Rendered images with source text
+===+

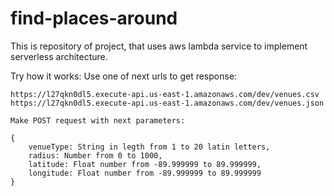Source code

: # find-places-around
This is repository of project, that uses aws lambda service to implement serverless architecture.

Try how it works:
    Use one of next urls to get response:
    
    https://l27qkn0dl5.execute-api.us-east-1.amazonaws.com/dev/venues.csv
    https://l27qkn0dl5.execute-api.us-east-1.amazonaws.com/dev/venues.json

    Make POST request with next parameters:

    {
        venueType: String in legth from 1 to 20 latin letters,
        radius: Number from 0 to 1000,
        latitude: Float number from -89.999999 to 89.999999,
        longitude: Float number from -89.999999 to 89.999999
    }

+===+

### What needs to be done
The answer should be one number, the count of lines above that contain "https".

### Written solution
2